Bobbywhy said:
If you are moving relative to the air, and the car is stationary relative to the air, then by definition you are moving relative to the car. Then of course there will be a real Doppler shift in the received frequency. It is not your velocity relative to the air, it is simply your velocity relative to the car that causes the effect.
Here's another case: a sound emitter and a sound receiver are co-moving, with uniform velocity, moving with a particular velocity relative to the air.
Then for the receiver the two frequency shift effects cancel out. Still, the sound around the emitter is not symmetric. In the air ahead of the emitter the wavelength is shorter, behind it longer. That is, distributed in the volume of air surrounding the cars there is a physical frequency shift effect.There is danger of babylonian confusion here. Are we to understand the expression 'Doppler effect' as 'a shift of
locally measured frequency'? Or as 'a physical difference as evaluated over an extended volume of space'?
Also, the expression Doppler effect is used both in the context of sound propagation, and in the context of propagation of electromagnetic waves. As we know, in sound propagation the velocity relative to the medium matters, but for electromagnetic wave Doppler effects only the relative velocity of emitter and receiver enters the equations.

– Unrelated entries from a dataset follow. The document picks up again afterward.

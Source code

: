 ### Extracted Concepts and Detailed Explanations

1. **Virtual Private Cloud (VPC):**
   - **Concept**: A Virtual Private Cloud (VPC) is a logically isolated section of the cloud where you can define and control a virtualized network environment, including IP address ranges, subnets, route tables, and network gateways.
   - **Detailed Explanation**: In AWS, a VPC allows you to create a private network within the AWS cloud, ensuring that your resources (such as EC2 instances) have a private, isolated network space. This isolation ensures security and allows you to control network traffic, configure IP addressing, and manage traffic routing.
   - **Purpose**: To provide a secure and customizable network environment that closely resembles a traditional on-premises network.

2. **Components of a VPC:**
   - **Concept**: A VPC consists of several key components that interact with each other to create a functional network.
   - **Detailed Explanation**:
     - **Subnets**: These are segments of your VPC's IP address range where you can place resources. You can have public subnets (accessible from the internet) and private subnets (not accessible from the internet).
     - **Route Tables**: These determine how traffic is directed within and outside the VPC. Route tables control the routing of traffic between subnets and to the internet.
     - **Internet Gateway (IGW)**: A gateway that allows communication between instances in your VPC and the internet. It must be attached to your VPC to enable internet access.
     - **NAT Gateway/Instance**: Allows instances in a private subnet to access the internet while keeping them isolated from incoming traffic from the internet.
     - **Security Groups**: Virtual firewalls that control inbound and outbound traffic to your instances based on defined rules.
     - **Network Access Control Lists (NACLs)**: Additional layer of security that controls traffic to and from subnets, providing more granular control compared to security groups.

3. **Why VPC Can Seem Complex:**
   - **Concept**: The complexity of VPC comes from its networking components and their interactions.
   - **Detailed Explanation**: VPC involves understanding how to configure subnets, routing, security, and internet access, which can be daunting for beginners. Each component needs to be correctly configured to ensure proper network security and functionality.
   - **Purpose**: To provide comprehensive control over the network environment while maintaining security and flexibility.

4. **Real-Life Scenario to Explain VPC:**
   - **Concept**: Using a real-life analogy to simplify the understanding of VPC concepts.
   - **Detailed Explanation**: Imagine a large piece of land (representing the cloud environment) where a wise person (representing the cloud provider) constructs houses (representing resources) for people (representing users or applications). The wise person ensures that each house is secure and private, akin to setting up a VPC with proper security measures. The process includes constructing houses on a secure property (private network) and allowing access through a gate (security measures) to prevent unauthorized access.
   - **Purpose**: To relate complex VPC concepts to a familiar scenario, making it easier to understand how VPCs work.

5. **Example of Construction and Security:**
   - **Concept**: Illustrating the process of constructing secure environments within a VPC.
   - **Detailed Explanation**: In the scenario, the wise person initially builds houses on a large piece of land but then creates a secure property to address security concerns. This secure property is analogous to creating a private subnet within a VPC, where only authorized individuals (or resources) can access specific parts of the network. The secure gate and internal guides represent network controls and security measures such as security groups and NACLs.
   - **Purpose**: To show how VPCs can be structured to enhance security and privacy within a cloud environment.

I used the expression 'Doppler effect' in a way that is natural for the case of sound propagation. In the case of sound propagation there is the actual physics of the sound in the air.
Once again comparing: as we know, in the case of electromagnetic waves there is no such thing as distinction between physical Doppler shift and apparent Doppler shift. There's just that: a frequency shift.
Conversely, in the case of sound propagation velocity relative to the medium is a factor, and that is what I referred to in distinguishing between physical effect and apparent effect.